For the 15 years that couriers of delivery service Federal Express (FDX ) have used wireless technology, they've acutely felt its limitations. They've had to rely on the FedEx internal network, since public wireless service was too slow and expensive. And they were limited to a few basic tasks, such as transmitting codes of picked-up packages back to the office. If a customer asked a courier what the cut-off time was for sending letters overnight to India, the employee could only shrug and suggest calling customer service.

Now, that's changing. Per-minute cell service prices have fallen 80% in the past decade, to less than 10 cents a minute -- undercutting the rates of FedEx' own network. Thanks to recent upgrades, public networks have also become faster and more capable. So starting in mid-2004, FedEx' 50,000-strong delivery staff will migrate to AT&T Wireless (AWE ) and a powerful new piece of internally developed software, which will let couriers answer most customer questions, says Winn Stephenson, senior vice-president for technology systems at FedEx.

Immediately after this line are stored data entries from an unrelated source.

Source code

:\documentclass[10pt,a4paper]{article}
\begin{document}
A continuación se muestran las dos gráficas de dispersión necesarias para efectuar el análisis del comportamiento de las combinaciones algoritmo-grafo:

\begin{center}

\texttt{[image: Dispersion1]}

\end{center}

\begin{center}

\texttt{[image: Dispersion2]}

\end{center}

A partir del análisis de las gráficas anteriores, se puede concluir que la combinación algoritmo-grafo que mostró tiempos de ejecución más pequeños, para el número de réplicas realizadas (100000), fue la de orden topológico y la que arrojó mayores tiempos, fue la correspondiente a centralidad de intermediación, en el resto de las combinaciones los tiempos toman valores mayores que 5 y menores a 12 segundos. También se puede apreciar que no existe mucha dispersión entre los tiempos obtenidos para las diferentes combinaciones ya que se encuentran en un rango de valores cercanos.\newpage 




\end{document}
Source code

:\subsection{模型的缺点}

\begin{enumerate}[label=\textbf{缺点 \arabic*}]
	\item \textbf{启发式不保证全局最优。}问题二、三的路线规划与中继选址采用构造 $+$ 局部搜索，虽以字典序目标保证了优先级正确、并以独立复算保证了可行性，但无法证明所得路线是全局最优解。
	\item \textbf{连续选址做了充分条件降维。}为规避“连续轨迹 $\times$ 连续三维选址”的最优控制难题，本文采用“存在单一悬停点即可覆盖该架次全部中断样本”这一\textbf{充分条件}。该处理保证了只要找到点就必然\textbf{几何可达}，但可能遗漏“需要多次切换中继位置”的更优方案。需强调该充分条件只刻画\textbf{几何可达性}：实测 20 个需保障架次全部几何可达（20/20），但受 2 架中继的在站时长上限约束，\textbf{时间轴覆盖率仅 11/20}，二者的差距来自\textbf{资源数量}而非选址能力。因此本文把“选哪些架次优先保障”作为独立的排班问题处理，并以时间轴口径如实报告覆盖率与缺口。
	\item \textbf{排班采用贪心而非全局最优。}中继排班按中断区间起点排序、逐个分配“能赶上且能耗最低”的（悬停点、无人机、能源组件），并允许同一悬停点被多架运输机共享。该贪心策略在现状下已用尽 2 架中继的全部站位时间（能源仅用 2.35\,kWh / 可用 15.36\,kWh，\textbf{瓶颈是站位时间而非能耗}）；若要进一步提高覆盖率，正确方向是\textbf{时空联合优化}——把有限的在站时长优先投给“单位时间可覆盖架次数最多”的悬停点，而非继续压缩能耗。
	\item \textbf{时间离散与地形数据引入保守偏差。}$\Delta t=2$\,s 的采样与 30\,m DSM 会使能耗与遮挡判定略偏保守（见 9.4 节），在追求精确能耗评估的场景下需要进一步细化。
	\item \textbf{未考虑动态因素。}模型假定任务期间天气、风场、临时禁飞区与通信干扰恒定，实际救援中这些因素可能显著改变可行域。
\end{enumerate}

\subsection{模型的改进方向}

This decision is just one of many signs that a new era is dawning in wireless network technology. The U.S., long the developed world's wireless laggard, is catching up, says Keith Waryas, an analyst at tech consultancy IDC in Framingham, Mass. -- and that's feeding into a recent and continuing revolution in mobile software. Surveys of chief information officers show that mobile applications and networking are at the top of many corporate tech departments' software shopping lists. And consumers are waking up to this new opportunity as well -- turning on to wireless applications such as fancy ring-tones, text messaging, and games.


  The catalyst for all this: Pieces of wireless technology that have been in the works for years are now coming together. For instance, wireless service providers have increased network speeds with hardware and software upgrades. Last month, to take one example, No. 1 U.S. provider Verizon Wireless rolled out DSL-like (for digital subscriber line) Net access speeds to its Washington (D.C.) customers whose laptops are outfitted with special modems. And W-Fi (short for wireless fidelity, another technology for using the Web wirelessly at high speeds), is taking the U.S. by storm.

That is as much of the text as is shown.